So, after I came out to my mother, she said not to try to force a label on myself and that I was most likely mistaken about my orientation. Her reasoning is that I'm a "loving person" and any emotions I feel for other girls are purely platonic, and I'm simply mistaking them for something else. Personally, attraction has always been something illusive for me. I've never been able to pin it down and really make sense of what it is in words, which plays right into my mother's claim. So, then, what constitutes sexual and/or romantic attraction? How is that different from "friendship" or platonic feelings of affection?
l honestly do not know. l can tell you l enjoy sex with women and knew l was attracted to them before l ever tried it. With men, it's very confusing. l especially want to know what the difference between chemistry and attraction is. l've had intense chemistry with a lot of men (and women), l can't tell if the physical aspect doens't feel as intense with those men because l simply don't feel attraction or am holding back because l'm unsure about my sexuality. When a person has a very clear-cut reaction to non-attraction they can make the distinction easily, l'd like to hear about how gay men especially separate amazing chemistry from physical attraction.

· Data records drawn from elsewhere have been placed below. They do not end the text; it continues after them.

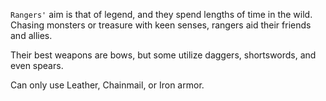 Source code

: `Rangers'` aim is that of legend, and they spend lengths of time in the wild. Chasing monsters or treasure with keen senses, rangers aid their friends and allies.

Their best weapons are bows, but some utilize daggers, shortswords, and even spears.

Can only use Leather, Chainmail, or Iron armor.
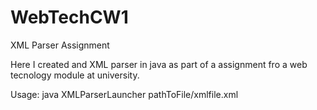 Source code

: # WebTechCW1
XML Parser Assignment

Here I created and XML parser in java as part of a assignment fro a web tecnology module at university.

Usage: java XMLParserLauncher pathToFile/xmlfile.xml
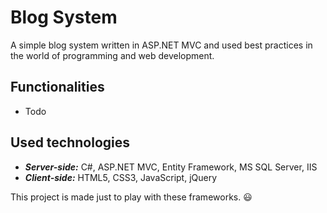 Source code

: # Blog System
A simple blog system written in ASP.NET MVC and used best practices in the world of programming and web development.

## Functionalities
* Todo

## Used technologies
* ***Server-side:*** C#, ASP.NET MVC, Entity Framework, MS SQL Server, IIS
* ***Client-side:*** HTML5, CSS3, JavaScript, jQuery

This project is made just to play with these frameworks. :smiley: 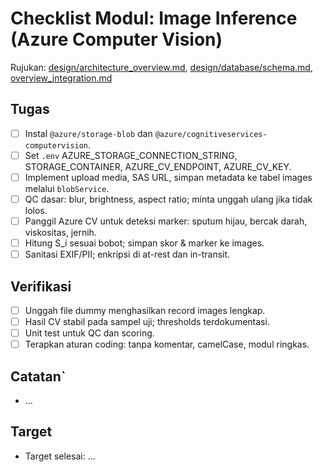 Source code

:# Checklist Modul: Image Inference (Azure Computer Vision)

Rujukan: [design/architecture_overview.md](../../design/architecture_overview.md), [design/database/schema.md](../../design/database/schema.md), [overview_integration.md](../../overview_integration.md)

## Tugas

- [ ] Instal `@azure/storage-blob` dan `@azure/cognitiveservices-computervision`.
- [ ] Set `.env` AZURE_STORAGE_CONNECTION_STRING, STORAGE_CONTAINER, AZURE_CV_ENDPOINT, AZURE_CV_KEY.
- [ ] Implement upload media, SAS URL, simpan metadata ke tabel images melalui `blobService`.
- [ ] QC dasar: blur, brightness, aspect ratio; minta unggah ulang jika tidak lolos.
- [ ] Panggil Azure CV untuk deteksi marker: sputum hijau, bercak darah, viskositas, jernih.
- [ ] Hitung S_i sesuai bobot; simpan skor & marker ke images.
- [ ] Sanitasi EXIF/PII; enkripsi di at-rest dan in-transit.

## Verifikasi

- [ ] Unggah file dummy menghasilkan record images lengkap.
- [ ] Hasil CV stabil pada sampel uji; thresholds terdokumentasi.
- [ ] Unit test untuk QC dan scoring.
- [ ] Terapkan aturan coding: tanpa komentar, camelCase, modul ringkas.

## Catatan`

- ...

## Target

- Target selesai: ...
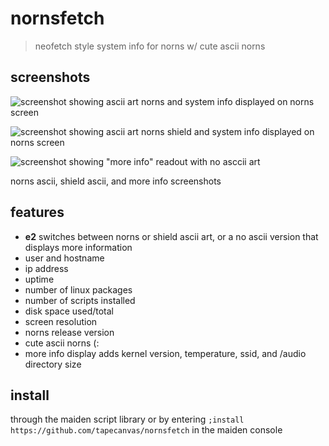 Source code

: # nornsfetch
> neofetch style system info for norns w/ cute ascii norns

## screenshots

![screenshot showing ascii art norns and system info displayed on norns screen](doc/nornsfetch.png)

![screenshot showing ascii art norns shield and system info displayed on norns screen](doc/shield.png)

![screenshot showing "more info" readout with no asccii art](doc/more.png)

norns ascii, shield ascii, and more info screenshots

## features
- **e2** switches between norns or shield ascii art, or a no ascii version that displays more information
- user and hostname
- ip address
- uptime
- number of linux packages
- number of scripts installed
- disk space used/total
- screen resolution
- norns release version
- cute ascii norns (:
- more info display adds kernel version, temperature, ssid, and /audio directory size


## install
through the maiden script library or by entering `;install https://github.com/tapecanvas/nornsfetch` in the maiden console
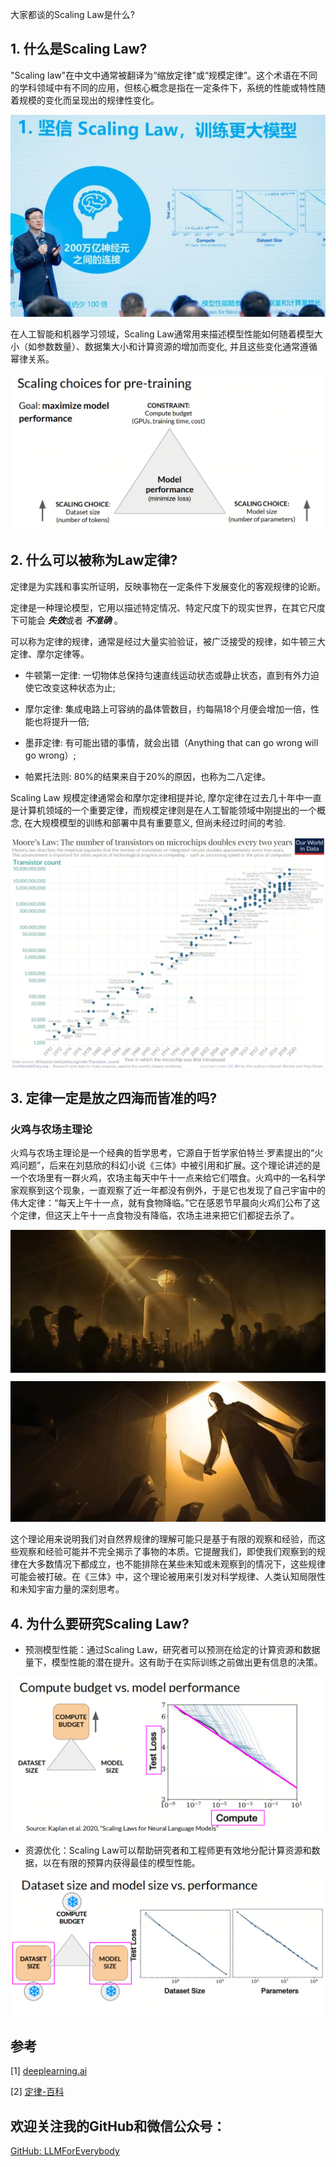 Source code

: 大家都谈的Scaling Law是什么?

## 1. 什么是Scaling Law?
"Scaling law"在中文中通常被翻译为“缩放定律”或“规模定律”。这个术语在不同的学科领域中有不同的应用，但核心概念是指在一定条件下，系统的性能或特性随着规模的变化而呈现出的规律性变化。


![alt text](assest/大家都谈的ScalingLaw是什么/000.png)

在人工智能和机器学习领域，Scaling Law通常用来描述模型性能如何随着模型大小（如参数数量）、数据集大小和计算资源的增加而变化, 并且这些变化通常遵循幂律关系。


![alt text](assest/大家都谈的ScalingLaw是什么/0.png)


## 2. 什么可以被称为Law定律?
定律是为实践和事实所证明，反映事物在一定条件下发展变化的客观规律的论断。

定律是一种理论模型，它用以描述特定情况、特定尺度下的现实世界，在其它尺度下可能会 ***失效***或者 ***不准确*** 。

可以称为定律的规律，通常是经过大量实验验证，被广泛接受的规律，如牛顿三大定律、摩尔定律等。

- 牛顿第一定律:  一切物体总保持匀速直线运动状态或静止状态，直到有外力迫使它改变这种状态为止;

- 摩尔定律: 集成电路上可容纳的晶体管数目，约每隔18个月便会增加一倍，性能也将提升一倍;

- 墨菲定律: 有可能出错的事情，就会出错（Anything that can go wrong will go wrong）;

- 帕累托法则: 80%的结果来自于20%的原因，也称为二八定律。

Scaling Law 规模定律通常会和摩尔定律相提并论, 摩尔定律在过去几十年中一直是计算机领域的一个重要定律，而规模定律则是在人工智能领域中刚提出的一个概念, 在大规模模型的训练和部署中具有重要意义, 但尚未经过时间的考验.

![alt text](assest/大家都谈的ScalingLaw是什么/1.png)

## 3. 定律一定是放之四海而皆准的吗?

### 火鸡与农场主理论

火鸡与农场主理论是一个经典的哲学思考，它源自于哲学家伯特兰·罗素提出的“火鸡问题”，后来在刘慈欣的科幻小说《三体》中被引用和扩展。这个理论讲述的是一个农场里有一群火鸡，农场主每天中午十一点来给它们喂食。火鸡中的一名科学家观察到这个现象，一直观察了近一年都没有例外，于是它也发现了自己宇宙中的伟大定律：“每天上午十一点，就有食物降临。”它在感恩节早晨向火鸡们公布了这个定律，但这天上午十一点食物没有降临，农场主进来把它们都捉去杀了。

![alt text](assest/大家都谈的ScalingLaw是什么/2.png)

这个理论用来说明我们对自然界规律的理解可能只是基于有限的观察和经验，而这些观察和经验可能并不完全揭示了事物的本质。它提醒我们，即使我们观察到的规律在大多数情况下都成立，也不能排除在某些未知或未观察到的情况下，这些规律可能会被打破。在《三体》中，这个理论被用来引发对科学规律、人类认知局限性和未知宇宙力量的深刻思考。

## 4. 为什么要研究Scaling Law?

- 预测模型性能：通过Scaling Law，研究者可以预测在给定的计算资源和数据量下，模型性能的潜在提升。这有助于在实际训练之前做出更有信息的决策。

![alt text](assest/大家都谈的ScalingLaw是什么/3.png)

- 资源优化：Scaling Law可以帮助研究者和工程师更有效地分配计算资源和数据，以在有限的预算内获得最佳的模型性能。

![alt text](assest/大家都谈的ScalingLaw是什么/4.png)


## 参考

<div id="refer-anchor-1"></div>


[1] [deeplearning.ai](https://www.deeplearning.ai/courses/generative-ai-with-llms/)

[2] [定律-百科](https://baike.baidu.com/item/%E5%AE%9A%E5%BE%8B/2076576)

## 欢迎关注我的GitHub和微信公众号：

[GitHub: LLMForEverybody](https://github.com/luhengshiwo/LLMForEverybody)




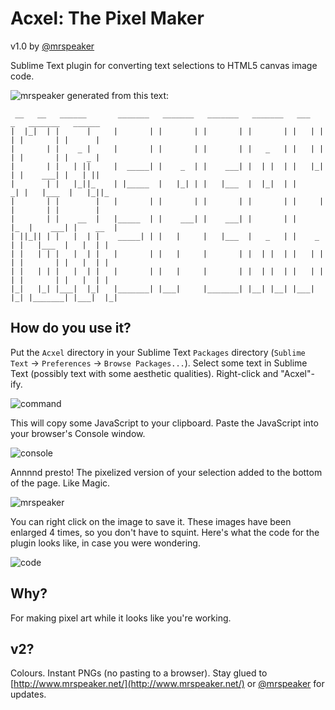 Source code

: # Acxel: The Pixel Maker

v1.0 by [@mrspeaker](http://www.twitter.com/mrspeaker)

Sublime Text plugin for converting text selections to  HTML5 canvas image code.

![mrspeaker](https://cloud.githubusercontent.com/assets/129330/5779970/011dfdea-9d75-11e4-9ca3-6e06c4d3b2b4.png) generated from this text:

	 __   __   ______       _______   _______   _______   _______   ___   _   _______   ______
	|  |_|  | |      |     |       | |       | |       | |       | |   | | | |       | |      |
	|       | |    _ |     |       | |       | |       | |   _   | |   | | | |       | |    _ |
	|       | |   | ||     |  _____| |    _  | |    ___| |  | |  | |   |_| | |    ___| |   | ||
	|       | |   |_||_    | |_____  |   |_| | |   |___  |  |_|  | |      _| |   |___  |   |_||_
	|       | |        |   |       | |       | |       | |       | |     |   |       | |        |
	|       | |    __  |   |_____  | |    ___| |    ___| |       | |     |_  |    ___| |    __  |
	| ||_|| | |   |  | |    _____| | |   |     |   |___  |   _   | |    _  | |   |___  |   |  | |
	| |   | | |   |  | |   |       | |   |     |       | |  | |  | |   | | | |       | |   |  | |
	| |   | | |   |  | |   |       | |   |     |       | |  | |  | |   | | | |       | |   |  | |
	|_|   |_| |___|  |_|   |_______| |___|     |_______| |__| |__| |___| |_| |_______| |___|  |_|


## How do you use it?

Put the `Acxel` directory in your Sublime Text `Packages` directory (`Sublime Text` -> `Preferences` -> `Browse Packages...`). Select some text in Sublime Text (possibly text with some aesthetic qualities). Right-click and "Acxel"-ify.

![command](https://cloud.githubusercontent.com/assets/129330/5779958/ef3cd420-9d74-11e4-86d1-258c87f0298a.png)

This will copy some JavaScript to your clipboard. Paste the JavaScript into your browser's Console window.

![console](https://cloud.githubusercontent.com/assets/129330/5779962/f70e0e62-9d74-11e4-858d-e3a052d601f6.png)


Annnnd presto! The pixelized version of your selection added to the bottom of the page. Like Magic.

![mrspeaker](https://cloud.githubusercontent.com/assets/129330/5779970/011dfdea-9d75-11e4-9ca3-6e06c4d3b2b4.png)

You can right click on the image to save it. These images have been enlarged 4 times, so you don't have to squint. Here's what the code for the plugin looks like, in case you were wondering.

![code](https://cloud.githubusercontent.com/assets/129330/5779976/06c66dc2-9d75-11e4-88dc-d2f686775bde.png)

## Why?

For making pixel art while it looks like you're working.

## v2?

Colours. Instant PNGs (no pasting to a browser). Stay glued to [http://www.mrspeaker.net/](http://www.mrspeaker.net/) or [@mrspeaker](http://www.twitter.com/mrspeaker) for updates.
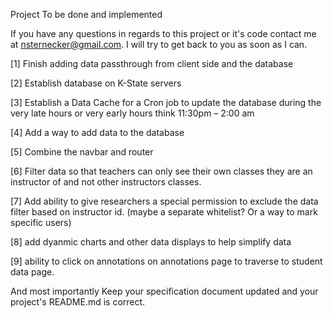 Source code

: Project To be done and implemented

If you have any questions in regards to this project or it's code contact me at nsternecker@gmail.com.
I will try to get back to you as soon as I can.

[1] Finish adding data passthrough from client side and the database 

[2] Establish database on K-State servers 

[3] Establish a Data Cache for a Cron job to update the database during the very late hours or very early hours think 11:30pm – 2:00 am 

[4] Add a way to add data to the database 

[5] Combine the navbar and router 

[6] Filter data so that teachers can only see their own classes they are an instructor of and not other instructors classes. 

[7] Add ability to give researchers a special permission to exclude the data filter based on instructor id. (maybe a separate whitelist? Or a way to mark specific users) 

[8] add dyanmic charts and other data displays to help simplify data

[9] ability to click on annotations on annotations page to traverse to student data page.

And most importantly Keep your specification document updated and your project's README.md is correct.
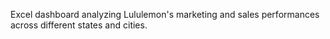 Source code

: Excel dashboard analyzing Lululemon's marketing and sales performances across different states and cities.
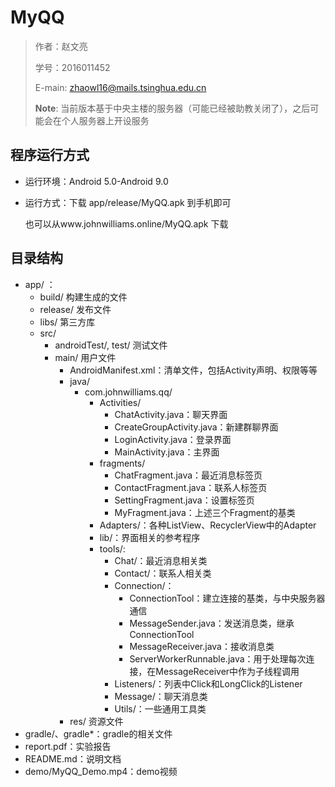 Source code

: # MyQQ

> 作者：赵文亮
>
> 学号：2016011452
>
> E-main: zhaowl16@mails.tsinghua.edu.cn
>
> **Note**: 当前版本基于中央主楼的服务器（可能已经被助教关闭了），之后可能会在个人服务器上开设服务

## 程序运行方式

- 运行环境：Android 5.0-Android 9.0

- 运行方式：下载 app/release/MyQQ.apk 到手机即可

  也可以从www.johnwilliams.online/MyQQ.apk 下载

## 目录结构

- app/ ：
  - build/ 构建生成的文件
  - release/ 发布文件
  - libs/ 第三方库
  - src/ 
    - androidTest/, test/ 测试文件
    - main/ 用户文件
      - AndroidManifest.xml：清单文件，包括Activity声明、权限等等
      - java/
        - com.johnwilliams.qq/
          - Activities/
            - ChatActivity.java：聊天界面
            - CreateGroupActivity.java：新建群聊界面
            - LoginActivity.java：登录界面
            - MainActivity.java：主界面
          - fragments/ 
            - ChatFragment.java：最近消息标签页
            - ContactFragment.java：联系人标签页
            - SettingFragment.java：设置标签页
            - MyFragment.java：上述三个Fragment的基类
          - Adapters/：各种ListView、RecyclerView中的Adapter
          - lib/：界面相关的参考程序
          - tools/:
            - Chat/：最近消息相关类
            - Contact/：联系人相关类
            - Connection/：
              - ConnectionTool：建立连接的基类，与中央服务器通信
              - MessageSender.java：发送消息类，继承ConnectionTool
              - MessageReceiver.java：接收消息类
              - ServerWorkerRunnable.java：用于处理每次连接，在MessageReceiver中作为子线程调用
            - Listeners/：列表中Click和LongClick的Listener
            - Message/：聊天消息类
            - Utils/：一些通用工具类
      - res/ 资源文件
- gradle/、gradle*：gradle的相关文件
- report.pdf：实验报告
- README.md：说明文档
- demo/MyQQ_Demo.mp4：demo视频


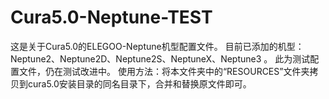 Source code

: # Cura5.0-Neptune-TEST
这是关于Cura5.0的ELEGOO-Neptune机型配置文件。
目前已添加的机型：Neptune2、Neptune2D、Neptune2S、NeptuneX、Neptune3 。
此为测试配置文件，仍在测试改进中。
使用方法：将本文件夹中的“RESOURCES”文件夹拷贝到cura5.0安装目录的同名目录下，合并和替换原文件即可。
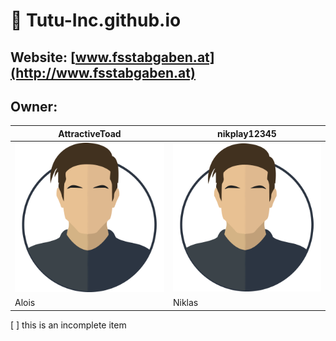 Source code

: # :steam_locomotive: **Tutu-Inc.github.io**

## Website: [www.fsstabgaben.at](http://www.fsstabgaben.at)

## **Owner**:

AttractiveToad | nikplay12345
------------ | -------------
![Avatar](/img/avatar.png) | ![Avatar](/img/avatar.png)
Alois | Niklas

[ ] this is an incomplete item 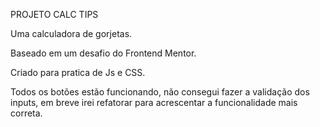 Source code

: PROJETO CALC TIPS

Uma calculadora de gorjetas.

Baseado em um desafio do Frontend Mentor.

Criado para pratica de Js e CSS.

Todos os botões estão funcionando, não consegui fazer a validação dos inputs, em breve irei refatorar para acrescentar a funcionalidade mais correta.
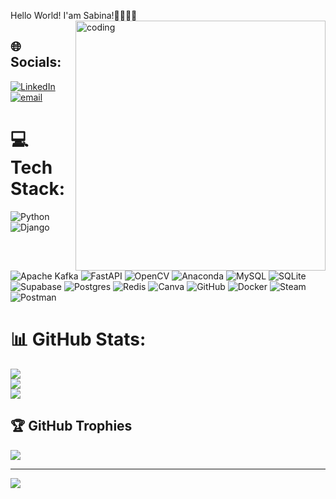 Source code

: Hello World! I'am Sabina!👩🏼‍💻👋
<img align="right" alt="coding" width="400" src="[https://fiverr-res.cloudinary.com/images/t_main1,q_auto,f_auto,q_auto,f_auto/v1/attachments/delivery/asset/49e5716eade46e97656d5d6427b11340-1684516178/ANIMATE1_V2/can-make-gif-animated-in-the-form-of-pixel-art.gif](https://www.google.com/url?sa=i&url=https%3A%2F%2Fwww.pinterest.com%2Fpin%2Fpixel-study-gif-pixel-study-discover-share-gifs--254101603967648855%2F&psig=AOvVaw2c-rTO7XXHqfDephxkKA1u&ust=1746044591451000&source=images&cd=vfe&opi=89978449&ved=0CBMQjRxqFwoTCKD58ZCJ_owDFQAAAAAdAAAAABAE)">
<!--
**asangalyevas69/asangalyevas69** is a ✨ _special_ ✨ repository because its `README.md` (this file) appears on your GitHub profile.

Here are some ideas to get you started:

- 🔭 I’m currently working on ...
- 🌱 I’m currently learning ...
- 👯 I’m looking to collaborate on ...
- 🤔 I’m looking for help with ...
- 💬 Ask me about ...
- 📫 How to reach me: ...
- 😄 Pronouns: ...
- ⚡ Fun fact: ...
-->

## 🌐 Socials:
[![LinkedIn](https://img.shields.io/badge/LinkedIn-%230077B5.svg?logo=linkedin&logoColor=white)](https://linkedin.com/in/sabina-asangalyeva) [![email](https://img.shields.io/badge/Email-D14836?logo=gmail&logoColor=white)](mailto:sabinaasangalyeva9@gmail.com) 

# 💻 Tech Stack:
![Python](https://img.shields.io/badge/python-3670A0?style=for-the-badge&logo=python&logoColor=ffdd54) ![Django](https://img.shields.io/badge/django-%23092E20.svg?style=for-the-badge&logo=django&logoColor=white) ![Apache Kafka](https://img.shields.io/badge/Apache%20Kafka-000?style=for-the-badge&logo=apachekafka) ![FastAPI](https://img.shields.io/badge/FastAPI-005571?style=for-the-badge&logo=fastapi) ![OpenCV](https://img.shields.io/badge/opencv-%23white.svg?style=for-the-badge&logo=opencv&logoColor=white) ![Anaconda](https://img.shields.io/badge/Anaconda-%2344A833.svg?style=for-the-badge&logo=anaconda&logoColor=white) ![MySQL](https://img.shields.io/badge/mysql-4479A1.svg?style=for-the-badge&logo=mysql&logoColor=white) ![SQLite](https://img.shields.io/badge/sqlite-%2307405e.svg?style=for-the-badge&logo=sqlite&logoColor=white) ![Supabase](https://img.shields.io/badge/Supabase-3ECF8E?style=for-the-badge&logo=supabase&logoColor=white) ![Postgres](https://img.shields.io/badge/postgres-%23316192.svg?style=for-the-badge&logo=postgresql&logoColor=white) ![Redis](https://img.shields.io/badge/redis-%23DD0031.svg?style=for-the-badge&logo=redis&logoColor=white) ![Canva](https://img.shields.io/badge/Canva-%2300C4CC.svg?style=for-the-badge&logo=Canva&logoColor=white) ![GitHub](https://img.shields.io/badge/github-%23121011.svg?style=for-the-badge&logo=github&logoColor=white) ![Docker](https://img.shields.io/badge/docker-%230db7ed.svg?style=for-the-badge&logo=docker&logoColor=white) ![Steam](https://img.shields.io/badge/steam-%23000000.svg?style=for-the-badge&logo=steam&logoColor=white) ![Postman](https://img.shields.io/badge/Postman-FF6C37?style=for-the-badge&logo=postman&logoColor=white)
# 📊 GitHub Stats:
![](https://github-readme-stats.vercel.app/api?username=asangalyevas69&theme=dark&hide_border=false&include_all_commits=true&count_private=true)<br/>
![](https://nirzak-streak-stats.vercel.app/?user=asangalyevas69&theme=dark&hide_border=false)<br/>
![](https://github-readme-stats.vercel.app/api/top-langs/?username=asangalyevas69&theme=dark&hide_border=false&include_all_commits=true&count_private=true&layout=compact)

## 🏆 GitHub Trophies
![](https://github-profile-trophy.vercel.app/?username=asangalyevas69&theme=radical&no-frame=false&no-bg=false&margin-w=4)

---
[![](https://visitcount.itsvg.in/api?id=asangalyevas69&icon=0&color=0)](https://visitcount.itsvg.in)

<!-- Proudly created with GPRM ( https://gprm.itsvg.in ) -->
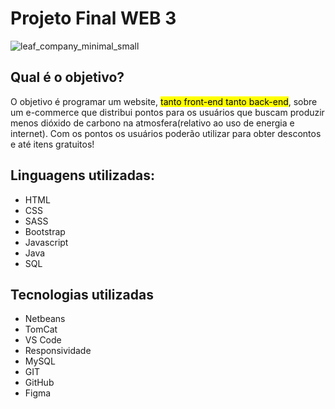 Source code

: # Projeto Final WEB 3 

![leaf_company_minimal_small](https://github.com/user-attachments/assets/121f83f5-33e2-41fa-bcd2-160c079d15e5)

## Qual é o objetivo? 
<p>
  O objetivo é programar um website, <mark>tanto front-end tanto back-end</mark>, sobre um e-commerce que distribui pontos para os usuários que buscam produzir menos dióxido de carbono na atmosfera(relativo ao uso de energia e internet).
  Com os pontos os usuários poderão utilizar para obter descontos e até itens gratuitos! 
</p>

## Linguagens utilizadas:
<ul>
  <li>HTML</li>
  <li>CSS</li>
  <li>SASS</li>
  <li>Bootstrap</li>
  <li>Javascript</li>
  <li>Java</li>
  <li>SQL</li>
</ul>

## Tecnologias utilizadas  
<ul>
  <li>Netbeans</li>
  <li>TomCat</li>
  <li>VS Code</li>
  <li>Responsividade</li>
  <li>MySQL</li>
  <li>GIT</li>
  <li>GitHub</li>
  <li>Figma</li>
</ul>

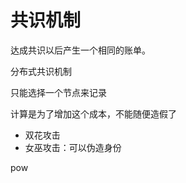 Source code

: # 共识机制

达成共识以后产生一个相同的账单。

分布式共识机制

只能选择一个节点来记录

计算是为了增加这个成本，不能随便造假了





- 双花攻击
- 女巫攻击：可以伪造身份



pow
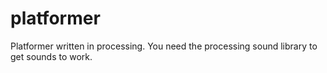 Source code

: # platformer
Platformer written in processing. You need the processing sound library to get sounds to work.
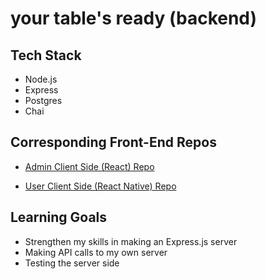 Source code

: # your table's ready (backend)

## Tech Stack

* Node.js
* Express
* Postgres
* Chai

## Corresponding Front-End Repos

* [Admin Client Side (React) Repo](https://github.com/nyssakeller/your-tables-ready-admin)

* [User Client Side (React Native) Repo](https://github.com/nyssakeller/your-tables-ready-native-app)

## Learning Goals

* Strengthen my skills in making an Express.js server
* Making API calls to my own server
* Testing the server side
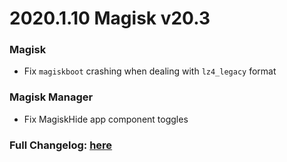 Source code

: # 2020.1.10 Magisk v20.3

### Magisk
- Fix `magiskboot` crashing when dealing with `lz4_legacy` format

### Magisk Manager
- Fix MagiskHide app component toggles

### Full Changelog: [here](/changes.md)
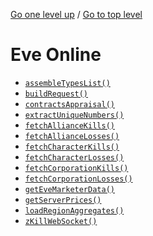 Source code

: <!-- generated by markdown-notes-tree -->

<!-- upward navigation links generated by markdown-notes-tree start here -->

[Go one level up](..) / [Go to top level](../..)

<!-- upward navigation links generated by markdown-notes-tree end here -->

# Eve Online

<!-- optional markdown-notes-tree directory description starts here -->

<!-- optional markdown-notes-tree directory description ends here -->

- [`assembleTypesList()`](assembleTypesList\(\).md)
- [`buildRequest()`](buildRequest\(\).md)
- [`contractsAppraisal()`](contractsAppraisal\(\).md)
- [`extractUniqueNumbers()`](extractIds\(\).md)
- [`fetchAllianceKills()`](fetchAllianceKills\(\).md)
- [`fetchAllianceLosses()`](fetchAllianceLoses\(\).md)
- [`fetchCharacterKills()`](fetchCharacterKills\(\).md)
- [`fetchCharacterLosses()`](fetchCharacterLoses\(\).md)
- [`fetchCorporationKills()`](fetchCorporationKills\(\).md)
- [`fetchCorporationLosses()`](fetchCorporationLoses\(\).md)
- [`getEveMarketerData()`](getEveMarketerData\(\).md)
- [`getServerPrices()`](getServerPrices\(\).md)
- [`loadRegionAggregates()`](loadRegionAggregates\(\).md)
- [`zKillWebSocket()`](zKillWebsocket\(\).md)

Do you feel a tingle in your private parts when you look at or think of other girls naked? Do you feel a tingle when you look at or think of boys naked?
I was wondering about this too. I mean... I get crushes on girls, and if there's a woman gyrating on TV I can get off to that, but I don't see people on the street and pop a ladyboner. I don't know what it's like to look at someone walking around at the mall and think, "Damn, I wanna bang you." (Male or female) I might be thinking, "OMG please notice me notice me notice me I want to get to know you blah blah" but not really about jumping them, if that makes sense?
I'm romantically attracted to all genders, binary and outside of the binary. I lack sexual attraction to everyone. Romantic attraction to me, is, well, romantic. Being close and intimate with someone, but not necessarily sexual or involving sex. I'm physically attracted to people, but I don't want to have sex with them. I don't feel anything towards anyone in a sexual manner. I wouldn't say attraction is purely sexual arousal, because if that were the case, I wouldn't be attracted to anyone. I can differentiate my romantic attraction to somebody, from friendship. With friendship, I don't feel as "needy." I don't feel like pursuing a relationship, whereas in a relationship.. I like kissing, cuddling, being close. I'm physically attracted to whoever I'm pursing a relationship with, unlike with a friendship where I might lack those feelings. I guess it is tedious to try and describe.. I mean, I still don't even know what sexual attraction is and how it works, because I can't experience it myself.